What you need to do
Set down exactly the entries below, beginning at their first line and ending at the line with "(TODO: review csp24).".

Collected data
------

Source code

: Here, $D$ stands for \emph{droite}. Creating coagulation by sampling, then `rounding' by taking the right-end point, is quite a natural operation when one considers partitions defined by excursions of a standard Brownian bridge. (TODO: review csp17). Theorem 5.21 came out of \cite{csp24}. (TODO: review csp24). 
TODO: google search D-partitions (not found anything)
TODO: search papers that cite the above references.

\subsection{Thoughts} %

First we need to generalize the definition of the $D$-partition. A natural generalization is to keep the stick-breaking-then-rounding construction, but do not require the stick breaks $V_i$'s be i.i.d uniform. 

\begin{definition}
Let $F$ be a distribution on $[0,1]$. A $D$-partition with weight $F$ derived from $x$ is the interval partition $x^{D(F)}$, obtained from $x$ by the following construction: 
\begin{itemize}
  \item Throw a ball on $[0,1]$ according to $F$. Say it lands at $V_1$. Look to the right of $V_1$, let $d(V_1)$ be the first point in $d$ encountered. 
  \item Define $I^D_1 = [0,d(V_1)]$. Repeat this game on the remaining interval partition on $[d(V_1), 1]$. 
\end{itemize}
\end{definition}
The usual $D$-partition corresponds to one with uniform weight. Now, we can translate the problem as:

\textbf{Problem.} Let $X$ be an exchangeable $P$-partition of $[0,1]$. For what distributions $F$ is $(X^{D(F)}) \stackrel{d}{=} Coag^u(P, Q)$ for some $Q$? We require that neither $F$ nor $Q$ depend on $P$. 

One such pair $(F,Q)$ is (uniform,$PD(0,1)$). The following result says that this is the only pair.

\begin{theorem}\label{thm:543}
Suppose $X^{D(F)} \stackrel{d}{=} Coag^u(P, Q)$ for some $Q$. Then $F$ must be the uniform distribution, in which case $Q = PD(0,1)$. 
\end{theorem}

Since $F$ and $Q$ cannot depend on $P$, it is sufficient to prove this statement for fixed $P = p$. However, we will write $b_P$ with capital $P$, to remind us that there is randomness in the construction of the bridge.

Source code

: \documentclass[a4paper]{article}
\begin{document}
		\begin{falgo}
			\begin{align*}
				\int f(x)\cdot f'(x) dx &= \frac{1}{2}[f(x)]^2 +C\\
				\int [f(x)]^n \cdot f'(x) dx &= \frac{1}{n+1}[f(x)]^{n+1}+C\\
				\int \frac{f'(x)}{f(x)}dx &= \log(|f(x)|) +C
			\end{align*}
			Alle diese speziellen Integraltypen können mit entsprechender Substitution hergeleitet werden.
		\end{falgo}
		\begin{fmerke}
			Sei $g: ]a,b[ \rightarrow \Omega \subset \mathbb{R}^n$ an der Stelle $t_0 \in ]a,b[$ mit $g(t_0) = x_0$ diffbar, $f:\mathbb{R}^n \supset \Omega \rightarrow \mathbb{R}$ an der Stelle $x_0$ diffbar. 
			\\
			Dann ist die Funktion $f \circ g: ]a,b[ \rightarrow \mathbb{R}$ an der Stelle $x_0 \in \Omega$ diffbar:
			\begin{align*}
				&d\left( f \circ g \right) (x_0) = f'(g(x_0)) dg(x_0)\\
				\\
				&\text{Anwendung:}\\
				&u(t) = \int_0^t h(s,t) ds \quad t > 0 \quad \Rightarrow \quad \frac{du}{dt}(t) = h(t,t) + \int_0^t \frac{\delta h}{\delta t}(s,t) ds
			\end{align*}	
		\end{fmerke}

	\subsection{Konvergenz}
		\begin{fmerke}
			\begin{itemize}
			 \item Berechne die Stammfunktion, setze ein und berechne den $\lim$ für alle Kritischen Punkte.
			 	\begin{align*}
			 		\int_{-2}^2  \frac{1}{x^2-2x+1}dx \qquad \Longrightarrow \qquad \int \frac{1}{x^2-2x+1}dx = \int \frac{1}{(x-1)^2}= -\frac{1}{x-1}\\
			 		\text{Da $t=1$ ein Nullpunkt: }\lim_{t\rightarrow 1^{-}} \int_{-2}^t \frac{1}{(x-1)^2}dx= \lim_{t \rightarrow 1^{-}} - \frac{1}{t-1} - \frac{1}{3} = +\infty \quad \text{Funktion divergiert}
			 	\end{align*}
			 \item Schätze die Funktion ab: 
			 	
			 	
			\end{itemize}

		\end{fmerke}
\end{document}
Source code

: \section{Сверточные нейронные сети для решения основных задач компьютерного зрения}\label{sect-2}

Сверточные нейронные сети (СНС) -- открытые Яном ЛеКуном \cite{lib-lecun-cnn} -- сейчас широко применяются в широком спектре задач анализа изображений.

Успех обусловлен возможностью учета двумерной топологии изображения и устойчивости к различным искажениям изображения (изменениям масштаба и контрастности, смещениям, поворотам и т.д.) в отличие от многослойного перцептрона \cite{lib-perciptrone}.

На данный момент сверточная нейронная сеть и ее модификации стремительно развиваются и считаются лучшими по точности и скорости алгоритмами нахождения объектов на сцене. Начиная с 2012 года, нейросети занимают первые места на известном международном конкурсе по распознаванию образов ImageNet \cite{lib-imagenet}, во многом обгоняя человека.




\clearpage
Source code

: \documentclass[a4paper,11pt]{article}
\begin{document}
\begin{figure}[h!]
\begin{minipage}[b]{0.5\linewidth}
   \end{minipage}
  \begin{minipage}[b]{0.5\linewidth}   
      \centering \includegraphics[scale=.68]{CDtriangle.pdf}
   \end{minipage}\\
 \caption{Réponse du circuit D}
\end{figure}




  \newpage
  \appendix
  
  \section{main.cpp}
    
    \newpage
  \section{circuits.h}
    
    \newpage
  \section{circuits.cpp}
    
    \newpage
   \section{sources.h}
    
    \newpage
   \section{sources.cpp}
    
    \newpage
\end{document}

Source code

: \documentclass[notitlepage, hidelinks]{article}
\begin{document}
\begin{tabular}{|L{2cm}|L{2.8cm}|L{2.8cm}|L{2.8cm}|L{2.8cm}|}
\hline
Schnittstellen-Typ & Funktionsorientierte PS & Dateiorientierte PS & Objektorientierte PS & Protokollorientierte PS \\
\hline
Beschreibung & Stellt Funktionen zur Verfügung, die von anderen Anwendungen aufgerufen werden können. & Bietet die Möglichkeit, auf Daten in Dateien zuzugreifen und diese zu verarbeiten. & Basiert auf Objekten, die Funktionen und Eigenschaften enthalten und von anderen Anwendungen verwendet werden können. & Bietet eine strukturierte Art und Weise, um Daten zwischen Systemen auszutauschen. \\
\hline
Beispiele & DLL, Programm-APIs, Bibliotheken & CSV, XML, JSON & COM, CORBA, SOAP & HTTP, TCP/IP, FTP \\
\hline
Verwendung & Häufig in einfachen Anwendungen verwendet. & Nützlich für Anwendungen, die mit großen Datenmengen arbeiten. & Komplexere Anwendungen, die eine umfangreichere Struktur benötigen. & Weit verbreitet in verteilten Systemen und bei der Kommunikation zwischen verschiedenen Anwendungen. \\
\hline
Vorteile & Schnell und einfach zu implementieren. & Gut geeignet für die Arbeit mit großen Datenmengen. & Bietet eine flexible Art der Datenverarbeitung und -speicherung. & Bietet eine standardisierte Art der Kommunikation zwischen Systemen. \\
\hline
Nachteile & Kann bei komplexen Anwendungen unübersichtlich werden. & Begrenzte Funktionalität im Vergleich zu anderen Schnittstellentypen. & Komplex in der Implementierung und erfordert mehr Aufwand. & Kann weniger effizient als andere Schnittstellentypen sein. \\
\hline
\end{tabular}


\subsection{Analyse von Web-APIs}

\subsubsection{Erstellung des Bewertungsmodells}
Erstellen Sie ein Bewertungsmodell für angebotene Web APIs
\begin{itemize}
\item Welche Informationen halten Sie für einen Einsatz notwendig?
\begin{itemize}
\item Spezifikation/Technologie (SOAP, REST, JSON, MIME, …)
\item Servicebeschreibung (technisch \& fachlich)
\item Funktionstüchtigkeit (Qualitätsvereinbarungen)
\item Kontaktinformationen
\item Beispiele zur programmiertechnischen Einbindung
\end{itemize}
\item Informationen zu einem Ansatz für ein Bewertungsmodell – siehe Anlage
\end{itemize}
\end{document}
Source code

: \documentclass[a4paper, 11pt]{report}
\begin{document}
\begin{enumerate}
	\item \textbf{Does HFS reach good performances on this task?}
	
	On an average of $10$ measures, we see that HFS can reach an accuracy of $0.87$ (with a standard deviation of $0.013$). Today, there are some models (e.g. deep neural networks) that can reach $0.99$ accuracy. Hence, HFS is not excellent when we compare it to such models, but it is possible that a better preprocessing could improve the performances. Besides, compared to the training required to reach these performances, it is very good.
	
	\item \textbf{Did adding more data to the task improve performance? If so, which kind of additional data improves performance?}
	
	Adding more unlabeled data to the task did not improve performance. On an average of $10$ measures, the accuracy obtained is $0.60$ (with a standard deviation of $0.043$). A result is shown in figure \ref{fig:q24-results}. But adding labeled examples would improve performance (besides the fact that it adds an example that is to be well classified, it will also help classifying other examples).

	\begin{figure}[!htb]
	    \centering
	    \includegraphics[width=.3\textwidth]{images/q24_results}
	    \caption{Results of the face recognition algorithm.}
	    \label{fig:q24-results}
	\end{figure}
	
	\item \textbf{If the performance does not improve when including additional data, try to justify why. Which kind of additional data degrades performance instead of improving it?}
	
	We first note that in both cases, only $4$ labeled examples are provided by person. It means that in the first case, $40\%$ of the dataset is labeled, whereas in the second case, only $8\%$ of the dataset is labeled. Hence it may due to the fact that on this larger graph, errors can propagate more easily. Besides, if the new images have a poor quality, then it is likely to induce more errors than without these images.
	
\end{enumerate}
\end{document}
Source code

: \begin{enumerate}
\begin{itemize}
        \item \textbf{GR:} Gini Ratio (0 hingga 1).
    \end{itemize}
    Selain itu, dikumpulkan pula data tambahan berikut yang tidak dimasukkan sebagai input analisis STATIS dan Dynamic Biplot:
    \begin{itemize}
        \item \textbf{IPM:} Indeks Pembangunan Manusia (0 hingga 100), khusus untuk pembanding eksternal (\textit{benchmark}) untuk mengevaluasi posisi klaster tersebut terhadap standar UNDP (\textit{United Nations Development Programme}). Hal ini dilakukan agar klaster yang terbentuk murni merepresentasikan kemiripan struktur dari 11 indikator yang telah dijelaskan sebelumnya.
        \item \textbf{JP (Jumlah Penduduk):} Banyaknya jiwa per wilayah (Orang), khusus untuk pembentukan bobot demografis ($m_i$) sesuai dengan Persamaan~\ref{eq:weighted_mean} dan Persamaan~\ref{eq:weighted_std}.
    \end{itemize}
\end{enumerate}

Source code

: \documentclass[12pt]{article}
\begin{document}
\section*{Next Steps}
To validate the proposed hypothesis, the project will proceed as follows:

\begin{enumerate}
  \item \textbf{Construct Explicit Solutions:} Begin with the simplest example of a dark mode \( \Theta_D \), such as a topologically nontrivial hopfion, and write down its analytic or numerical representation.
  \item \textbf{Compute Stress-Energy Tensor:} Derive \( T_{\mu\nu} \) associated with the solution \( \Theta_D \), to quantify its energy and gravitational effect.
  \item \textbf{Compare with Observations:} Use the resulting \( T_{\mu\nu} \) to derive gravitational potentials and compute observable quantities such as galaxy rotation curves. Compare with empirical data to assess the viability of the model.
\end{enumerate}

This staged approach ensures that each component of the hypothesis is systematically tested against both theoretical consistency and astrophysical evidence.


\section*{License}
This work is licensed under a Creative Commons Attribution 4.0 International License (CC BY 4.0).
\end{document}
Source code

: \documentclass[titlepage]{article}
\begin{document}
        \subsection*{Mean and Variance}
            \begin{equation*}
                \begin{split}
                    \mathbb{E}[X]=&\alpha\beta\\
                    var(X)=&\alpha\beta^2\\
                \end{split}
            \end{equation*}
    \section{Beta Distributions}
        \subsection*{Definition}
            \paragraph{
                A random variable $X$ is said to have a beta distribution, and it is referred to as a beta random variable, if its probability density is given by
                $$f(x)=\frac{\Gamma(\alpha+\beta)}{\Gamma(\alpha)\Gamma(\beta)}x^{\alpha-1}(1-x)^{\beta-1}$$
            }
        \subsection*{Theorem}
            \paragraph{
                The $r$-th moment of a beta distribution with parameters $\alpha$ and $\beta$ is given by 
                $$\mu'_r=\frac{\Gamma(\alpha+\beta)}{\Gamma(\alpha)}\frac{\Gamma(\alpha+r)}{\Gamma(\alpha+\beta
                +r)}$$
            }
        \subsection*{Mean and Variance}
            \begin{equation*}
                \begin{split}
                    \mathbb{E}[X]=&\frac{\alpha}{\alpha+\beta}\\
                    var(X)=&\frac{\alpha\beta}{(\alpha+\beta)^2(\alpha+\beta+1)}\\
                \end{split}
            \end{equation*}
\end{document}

------

Solution below
Source code

: Here, $D$ stands for \emph{droite}. Creating coagulation by sampling, then `rounding' by taking the right-end point, is quite a natural operation when one considers partitions defined by excursions of a standard Brownian bridge. (TODO: review csp17). Theorem 5.21 came out of \cite{csp24}. (TODO: review csp24). 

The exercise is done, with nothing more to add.